__Exercise details__
In the records below, find each line with "String" and copy it.

__Records supplied__
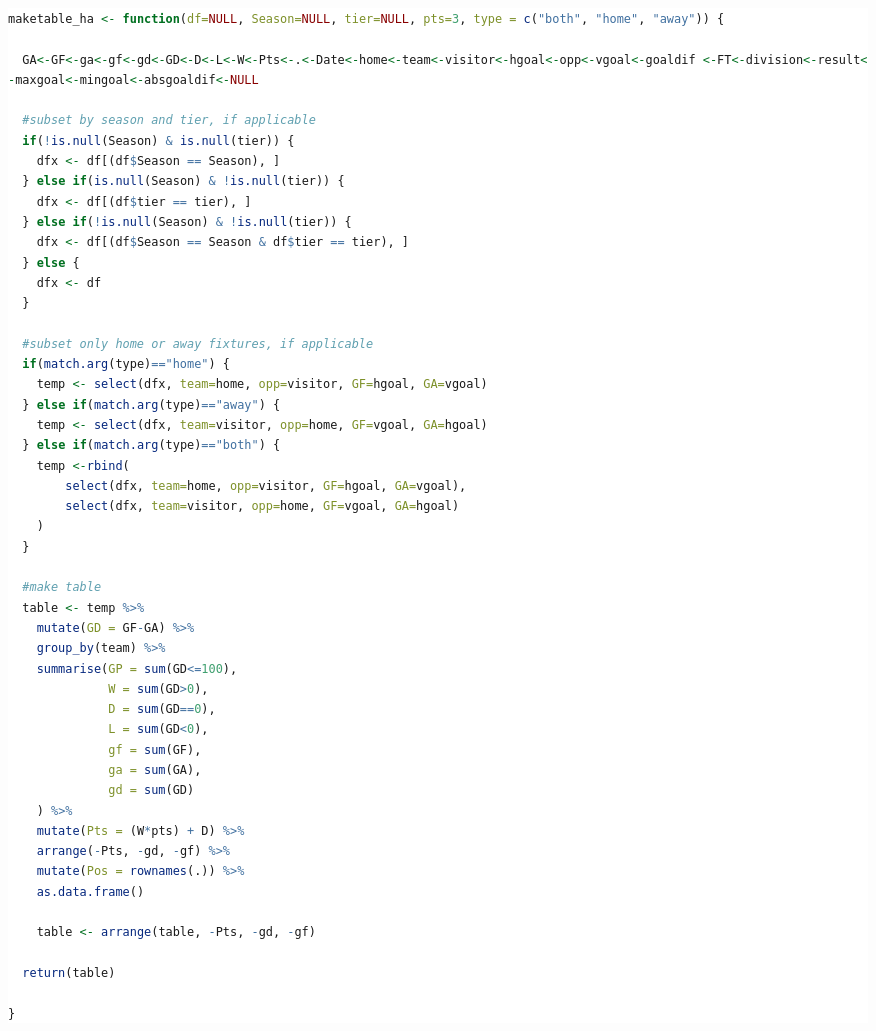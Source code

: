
 ``` r
maketable_ha <- function(df=NULL, Season=NULL, tier=NULL, pts=3, type = c("both", "home", "away")) {

  GA<-GF<-ga<-gf<-gd<-GD<-D<-L<-W<-Pts<-.<-Date<-home<-team<-visitor<-hgoal<-opp<-vgoal<-goaldif <-FT<-division<-result<-maxgoal<-mingoal<-absgoaldif<-NULL

  #subset by season and tier, if applicable
  if(!is.null(Season) & is.null(tier)) {
    dfx <- df[(df$Season == Season), ]
  } else if(is.null(Season) & !is.null(tier)) {
    dfx <- df[(df$tier == tier), ]
  } else if(!is.null(Season) & !is.null(tier)) {
    dfx <- df[(df$Season == Season & df$tier == tier), ]
  } else {
    dfx <- df
  }

  #subset only home or away fixtures, if applicable
  if(match.arg(type)=="home") {
    temp <- select(dfx, team=home, opp=visitor, GF=hgoal, GA=vgoal)
  } else if(match.arg(type)=="away") {
    temp <- select(dfx, team=visitor, opp=home, GF=vgoal, GA=hgoal)
  } else if(match.arg(type)=="both") {
    temp <-rbind(
        select(dfx, team=home, opp=visitor, GF=hgoal, GA=vgoal),
        select(dfx, team=visitor, opp=home, GF=vgoal, GA=hgoal)
    )
  }
    
  #make table
  table <- temp %>%
    mutate(GD = GF-GA) %>%
    group_by(team) %>%
    summarise(GP = sum(GD<=100),
              W = sum(GD>0),
              D = sum(GD==0),
              L = sum(GD<0),
              gf = sum(GF),
              ga = sum(GA),
              gd = sum(GD)
    ) %>%
    mutate(Pts = (W*pts) + D) %>%
    arrange(-Pts, -gd, -gf) %>%
    mutate(Pos = rownames(.)) %>%
    as.data.frame()
    
    table <- arrange(table, -Pts, -gd, -gf)

  return(table)
  
}
```
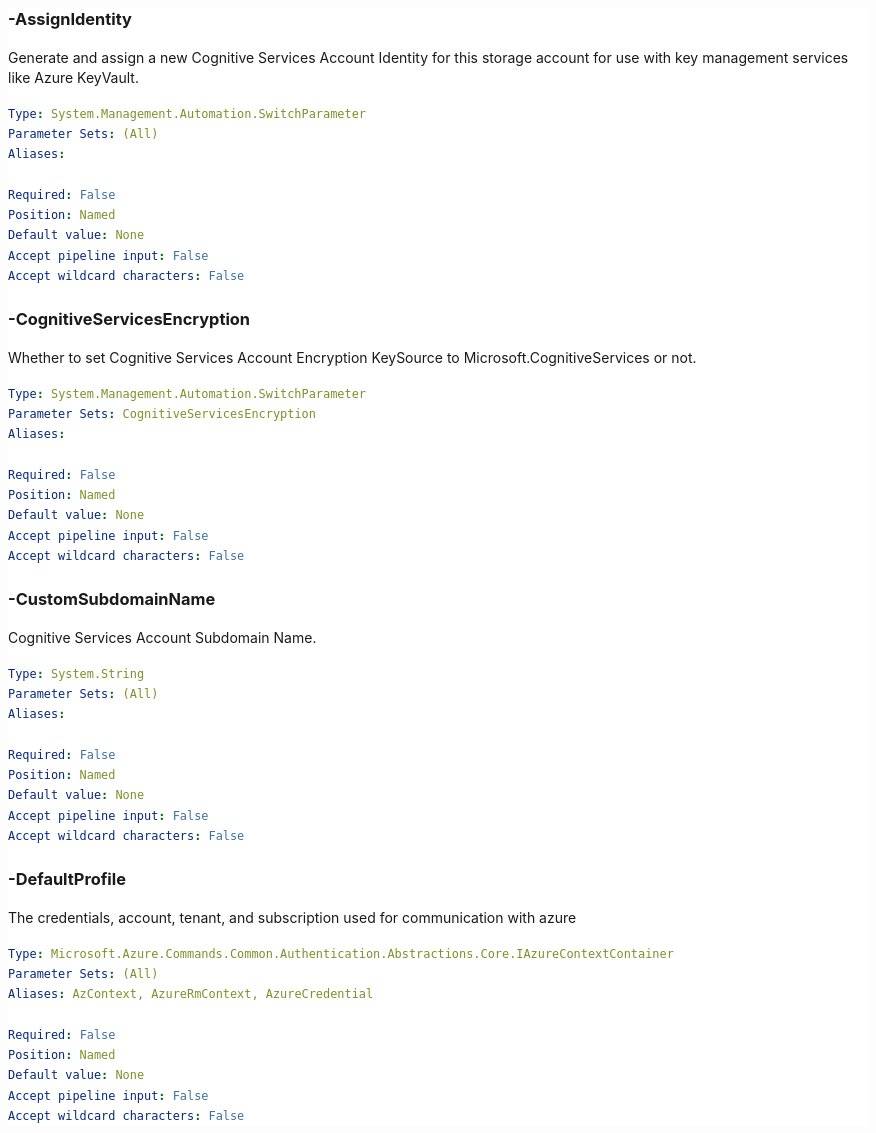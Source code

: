 ### -AssignIdentity
Generate and assign a new Cognitive Services Account Identity for this storage account for use with key management services like Azure KeyVault.

```yaml
Type: System.Management.Automation.SwitchParameter
Parameter Sets: (All)
Aliases:

Required: False
Position: Named
Default value: None
Accept pipeline input: False
Accept wildcard characters: False
```

### -CognitiveServicesEncryption
Whether to set Cognitive Services Account Encryption KeySource to Microsoft.CognitiveServices or not.

```yaml
Type: System.Management.Automation.SwitchParameter
Parameter Sets: CognitiveServicesEncryption
Aliases:

Required: False
Position: Named
Default value: None
Accept pipeline input: False
Accept wildcard characters: False
```

### -CustomSubdomainName
Cognitive Services Account Subdomain Name.

```yaml
Type: System.String
Parameter Sets: (All)
Aliases:

Required: False
Position: Named
Default value: None
Accept pipeline input: False
Accept wildcard characters: False
```

### -DefaultProfile
The credentials, account, tenant, and subscription used for communication with azure

```yaml
Type: Microsoft.Azure.Commands.Common.Authentication.Abstractions.Core.IAzureContextContainer
Parameter Sets: (All)
Aliases: AzContext, AzureRmContext, AzureCredential

Required: False
Position: Named
Default value: None
Accept pipeline input: False
Accept wildcard characters: False
```
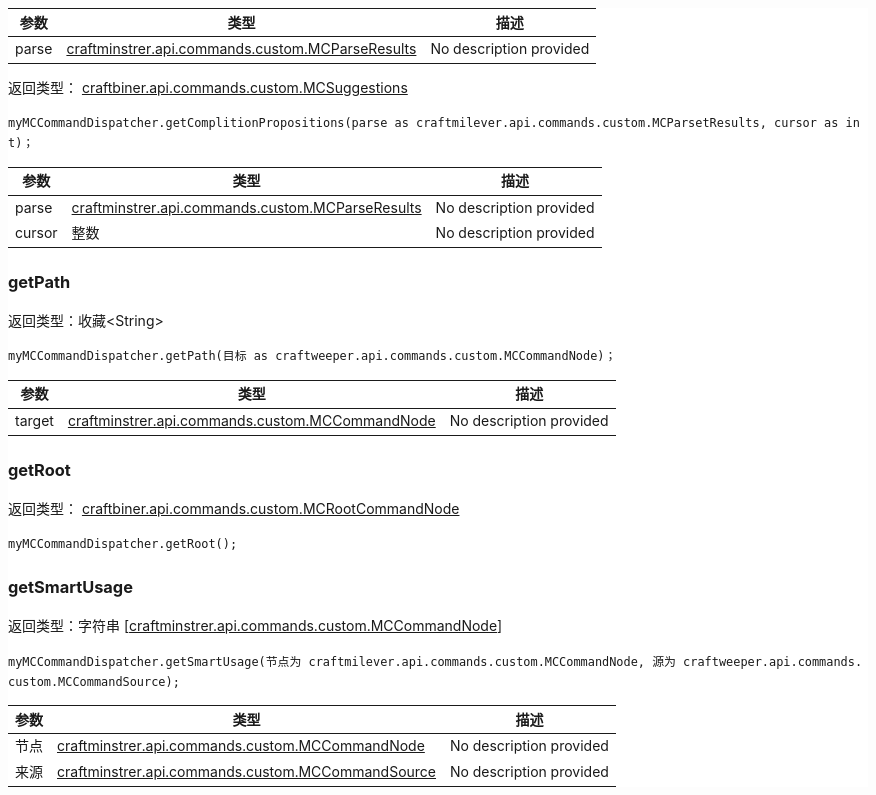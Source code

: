 | 参数    | 类型                                                                                              | 描述                      |
| ----- | ----------------------------------------------------------------------------------------------- | ----------------------- |
| parse | [craftminstrer.api.commands.custom.MCParseResults](/vanilla/api/commands/custom/MCParseResults) | No description provided |



返回类型： [craftbiner.api.commands.custom.MCSuggestions](/vanilla/api/commands/custom/MCSuggestions)

```zenscript
myMCCommandDispatcher.getComplitionPropositions(parse as craftmilever.api.commands.custom.MCParsetResults, cursor as int)；
```

| 参数     | 类型                                                                                              | 描述                      |
| ------ | ----------------------------------------------------------------------------------------------- | ----------------------- |
| parse  | [craftminstrer.api.commands.custom.MCParseResults](/vanilla/api/commands/custom/MCParseResults) | No description provided |
| cursor | 整数                                                                                              | No description provided |


### getPath

返回类型：收藏&lt;String&gt;

```zenscript
myMCCommandDispatcher.getPath(目标 as craftweeper.api.commands.custom.MCCommandNode)；
```

| 参数     | 类型                                                                                            | 描述                      |
| ------ | --------------------------------------------------------------------------------------------- | ----------------------- |
| target | [craftminstrer.api.commands.custom.MCCommandNode](/vanilla/api/commands/custom/MCCommandNode) | No description provided |


### getRoot

返回类型： [craftbiner.api.commands.custom.MCRootCommandNode](/vanilla/api/commands/custom/MCRootCommandNode)

```zenscript
myMCCommandDispatcher.getRoot();
```

### getSmartUsage

返回类型：字符串 [[craftminstrer.api.commands.custom.MCCommandNode](/vanilla/api/commands/custom/MCCommandNode)]

```zenscript
myMCCommandDispatcher.getSmartUsage(节点为 craftmilever.api.commands.custom.MCCommandNode, 源为 craftweeper.api.commands.custom.MCCommandSource);
```

| 参数 | 类型                                                                                                | 描述                      |
| -- | ------------------------------------------------------------------------------------------------- | ----------------------- |
| 节点 | [craftminstrer.api.commands.custom.MCCommandNode](/vanilla/api/commands/custom/MCCommandNode)     | No description provided |
| 来源 | [craftminstrer.api.commands.custom.MCCommandSource](/vanilla/api/commands/custom/MCCommandSource) | No description provided |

__Written response__
Type: System.String
返回类型：收藏&lt;String&gt;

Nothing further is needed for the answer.